Re: [PATCH v16 07/10] cxl: Update error handlers to support CXL Port devices

From: Dan Williams

Date: Mon Mar 30 2026 - 22:13:20 EST

Bowman, Terry wrote:
> On 3/29/2026 8:07 PM, Dan Williams wrote:
> > Terry Bowman wrote:
> >> CXL Protocol trace logging is called for Endpoints in cxl_handle_ras() and
> >> cxl_handle_cor_ras(). Trace logging support for CXL Port devices is missing.
> >>
> >> CXL Endpoint trace logging utilizes a separate trace routine than CXL Port
> >> device handling.

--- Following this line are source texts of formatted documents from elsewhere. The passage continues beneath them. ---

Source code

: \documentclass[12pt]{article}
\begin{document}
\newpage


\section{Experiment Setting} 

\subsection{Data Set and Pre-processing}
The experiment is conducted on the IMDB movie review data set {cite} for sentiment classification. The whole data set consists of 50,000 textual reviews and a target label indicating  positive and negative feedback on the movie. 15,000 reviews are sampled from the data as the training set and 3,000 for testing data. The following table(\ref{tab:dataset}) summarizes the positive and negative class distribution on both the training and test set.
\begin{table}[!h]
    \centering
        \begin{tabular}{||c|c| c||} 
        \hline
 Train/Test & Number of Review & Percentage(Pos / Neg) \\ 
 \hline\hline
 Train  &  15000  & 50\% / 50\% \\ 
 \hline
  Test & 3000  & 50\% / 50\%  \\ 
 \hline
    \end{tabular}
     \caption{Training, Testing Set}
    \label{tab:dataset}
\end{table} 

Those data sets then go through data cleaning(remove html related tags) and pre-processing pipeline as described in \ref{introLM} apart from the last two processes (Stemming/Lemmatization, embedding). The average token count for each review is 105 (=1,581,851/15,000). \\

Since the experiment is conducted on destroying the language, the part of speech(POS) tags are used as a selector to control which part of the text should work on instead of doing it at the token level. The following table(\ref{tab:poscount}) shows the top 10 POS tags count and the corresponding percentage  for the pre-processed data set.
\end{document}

Using is_cxl_memdev(), determine if the device is a CXL EP
> >> or one of the CXL Port devices.
> >>
> >> Update cxl_handle_ras() and cxl_handle_cor_ras() to call the CXL Port trace
> >> logging function. Change cxl_handle_ras() return values to be pci_ers_result_t
> >> type.
> >>
> >> Check for invalid ras_base and add log messages if NULL.
> >>
> >> Signed-off-by: Terry Bowman <terry.bowman@xxxxxxx>
> >>
> >> ---
> >>
> >> Changes in v15 -> v16:
> >> - New commit
> >> ---
> >> drivers/cxl/core/core.h | 10 ++++++----
> >> drivers/cxl/core/ras.c | 36 +++++++++++++++++++++++++-----------
> >> 2 files changed, 31 insertions(+), 15 deletions(-)
> >>
> >> diff --git a/drivers/cxl/core/core.h b/drivers/cxl/core/core.h
> >> index 76d2593e68c6..984cc37be186 100644
> >> --- a/drivers/cxl/core/core.h
> >> +++ b/drivers/cxl/core/core.h
> >> @@ -6,6 +6,7 @@
> >>
> >> #include <cxl/mailbox.h>
> >> #include <linux/rwsem.h>
> >> +#include <linux/pci.h>
> >>
> >> extern const struct device_type cxl_nvdimm_bridge_type;
> >> extern const struct device_type cxl_nvdimm_type;
> >> @@ -181,7 +182,8 @@ static inline struct device *dport_to_host(struct cxl_dport *dport)
> >> #ifdef CONFIG_CXL_RAS
> >> int cxl_ras_init(void);
> >> void cxl_ras_exit(void);
> >> -bool cxl_handle_ras(struct device *dev, u64 serial, void __iomem *ras_base);
> >> +pci_ers_result_t cxl_handle_ras(struct device *dev, u64 serial,
> >> + void __iomem *ras_base);
> >
> > This change is unrelated to the conversion to call different tracepoint
> > handlers.
> >
> >> void cxl_handle_cor_ras(struct device *dev, u64 serial,
> >> void __iomem *ras_base);
> >> void cxl_dport_map_rch_aer(struct cxl_dport *dport);
> >> @@ -195,10 +197,10 @@ static inline int cxl_ras_init(void)
> >> return 0;
> >> }
> >> static inline void cxl_ras_exit(void) { }
> >> -static inline bool cxl_handle_ras(struct device *dev, u64 serial,
> >> - void __iomem *ras_base)
> >> +static inline pci_ers_result_t cxl_handle_ras(struct device *dev, u64 serial,
> >> + void __iomem *ras_base)
> >> {
> >> - return false;
> >> + return PCI_ERS_RESULT_NONE;
> >> }
> >> static inline void cxl_handle_cor_ras(struct device *dev, u64 serial,
> >> void __iomem *ras_base) { }
> >> diff --git a/drivers/cxl/core/ras.c b/drivers/cxl/core/ras.c
> >> index 48d3ef7cbb92..254144d19764 100644
> >> --- a/drivers/cxl/core/ras.c
> >> +++ b/drivers/cxl/core/ras.c
> >> @@ -291,15 +291,22 @@ void cxl_handle_cor_ras(struct device *dev, u64 serial, void __iomem *ras_base)
> >> void __iomem *addr;
> >> u32 status;
> >>
> >> - if (!ras_base)
> >> + if (!ras_base) {
> >> + pr_err_ratelimited("%s: CXL RAS registers aren't mapped\n",
> >> + dev_name(dev));
> >
> > What does this new error print have to do with trace logging?
>
> The error print will be logged when the trace is absent. This is an indication
> to the user why the expected trace is missing and will help in debugging where
> there is no other details otherwise.

Imagine you have a device that does not support the RAS capbality. How
do we even get to this far into the code without that detail having
already been reported? For something discovered statically at init time
why does the kernel need to warn over and over again?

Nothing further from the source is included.